Turning into your parents used to be a bad thing, a soul-freezing moment of recognition that hit while plucking your first nasal hair or paying a bill on time. Lately, though, it has become a badge of honour. Retail analysts are calling 2013 the year the generational divide disappeared (for the middle classes, at least), with a bullish pearls and bow-tie market proof of how the habits and tastes of old and young have converged.

We’ve had Cath Kidston and cupcakes, baking and beards. Now, according to John Lewis, waistcoats and silk scarves are a hit with younger shoppers. The sort of cardigan that was once the last refuge of a dad hell-bent on turning down the thermostat is now at home on The X Factor live shows.

It’s as if the 60s and subsequent eras of angry young men with political hairdos were a blip. We’re back to father and son in matching sports jacket, mother and daughter in aprons and Elnett, Buddy Holly frozen in time at 22 with the wardrobe of an octogenarian.

What we’re seeing is the commodification of cosiness. Previously, in the face of recession and hopelessness, youthquake has come in the form of curled lips and jeans so tight they shocked old ladies. This time, as young people are presented with the fact that their quality of life will be less than that enjoyed by their parents, deliberately making things harder or less pleasant for yourself seems perverse. It isn’t just hip to be square, it’s safer and simpler.

Yuppies struggle to pay their rents and can’t afford a mortgage. Current students and graduates spend their days counting the cost of their education and the sum they will one day have to repay for it. That, and the attendant existential crise that comes from a stagnant job market and relentless increases in the cost of living, leave little room for youthful rebellion, let alone time for soaping one’s hair into a 4ft mohican.

And so it is that east London and pockets of gentrification across the country are full of charming little wendy houses, packed with vintage crockery and homegrown vegetables, their inhabitants dolled up in 50s fashions. Young people are playing at the lives they want to have but won’t, millennials with their prospects forever stunted because the boomers stole their future.

But they left us their fashion, at least. And with the rise of the “mumjean” (stonewash, high waist, oddly baggy in the crotch), the “dad-jean” (stonewash, high waist, oddly baggy in the crotch), and the Phil Collins sports jacket, has also come a disdain for the mass produced.

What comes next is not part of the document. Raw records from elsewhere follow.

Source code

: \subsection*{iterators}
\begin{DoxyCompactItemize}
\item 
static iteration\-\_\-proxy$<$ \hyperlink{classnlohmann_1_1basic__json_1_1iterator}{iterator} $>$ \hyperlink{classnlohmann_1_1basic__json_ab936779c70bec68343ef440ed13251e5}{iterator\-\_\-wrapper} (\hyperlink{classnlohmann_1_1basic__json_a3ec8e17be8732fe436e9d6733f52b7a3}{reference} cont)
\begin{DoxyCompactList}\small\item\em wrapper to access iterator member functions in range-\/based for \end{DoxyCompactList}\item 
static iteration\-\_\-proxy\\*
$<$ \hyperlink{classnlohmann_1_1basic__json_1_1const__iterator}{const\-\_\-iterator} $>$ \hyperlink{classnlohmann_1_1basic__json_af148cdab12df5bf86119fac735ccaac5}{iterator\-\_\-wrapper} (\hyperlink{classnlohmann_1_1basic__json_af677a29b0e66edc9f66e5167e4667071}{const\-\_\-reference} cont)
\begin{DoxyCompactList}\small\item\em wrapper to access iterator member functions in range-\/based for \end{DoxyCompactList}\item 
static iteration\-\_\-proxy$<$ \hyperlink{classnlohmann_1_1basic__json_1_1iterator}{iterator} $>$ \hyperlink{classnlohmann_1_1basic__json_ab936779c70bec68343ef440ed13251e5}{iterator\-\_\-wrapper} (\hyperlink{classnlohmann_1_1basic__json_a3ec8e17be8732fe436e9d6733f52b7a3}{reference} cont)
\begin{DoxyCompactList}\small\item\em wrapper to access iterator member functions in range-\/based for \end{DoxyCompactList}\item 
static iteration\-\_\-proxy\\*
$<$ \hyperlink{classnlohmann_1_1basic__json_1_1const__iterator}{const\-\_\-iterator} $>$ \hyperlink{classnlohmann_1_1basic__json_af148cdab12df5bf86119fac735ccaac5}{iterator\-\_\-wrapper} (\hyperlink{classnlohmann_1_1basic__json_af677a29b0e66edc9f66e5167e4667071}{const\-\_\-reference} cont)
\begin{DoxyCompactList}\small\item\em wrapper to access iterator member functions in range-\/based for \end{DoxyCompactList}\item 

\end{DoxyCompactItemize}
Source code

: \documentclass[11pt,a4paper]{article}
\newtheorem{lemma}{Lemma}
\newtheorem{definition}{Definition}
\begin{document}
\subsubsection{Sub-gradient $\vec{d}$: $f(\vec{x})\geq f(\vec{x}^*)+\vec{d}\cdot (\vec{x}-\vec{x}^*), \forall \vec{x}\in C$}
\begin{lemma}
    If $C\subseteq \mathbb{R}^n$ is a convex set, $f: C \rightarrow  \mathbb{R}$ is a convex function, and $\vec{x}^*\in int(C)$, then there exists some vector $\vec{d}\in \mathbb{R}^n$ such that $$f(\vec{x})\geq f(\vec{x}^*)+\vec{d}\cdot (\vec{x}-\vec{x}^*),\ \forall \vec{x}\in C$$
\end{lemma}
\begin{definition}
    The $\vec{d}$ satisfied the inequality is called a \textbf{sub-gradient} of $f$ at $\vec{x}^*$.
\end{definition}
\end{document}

There’s no mistrust of capitalism attached to that, however. The penchant for local, artisanal produce is a definite consumer choice. The modern hipster is forced to be capitalist through and through: the better-off ones probably have some money invested in a philanthropic tech startup; they aren’t accessorising their dad-jeans with rose-tinted spectacles.

It’s a mark of society in stasis that the best informed, most plugged-in generation of young people should be so world-weary, jaded, and out of onwards oomph that they feel going backwards is the only option. And that the way they choose to effect this is so empty of any alternative ideology.

As we sit in parks wearing sprig-print tea dresses, drinking craft beer and naming our children after old men and Victorian urchins, we’d do well to remember that our parents earned their cosiness. They endured jerry-built postwar housing, hot and itchy Crimplene trousers, even a three-day week.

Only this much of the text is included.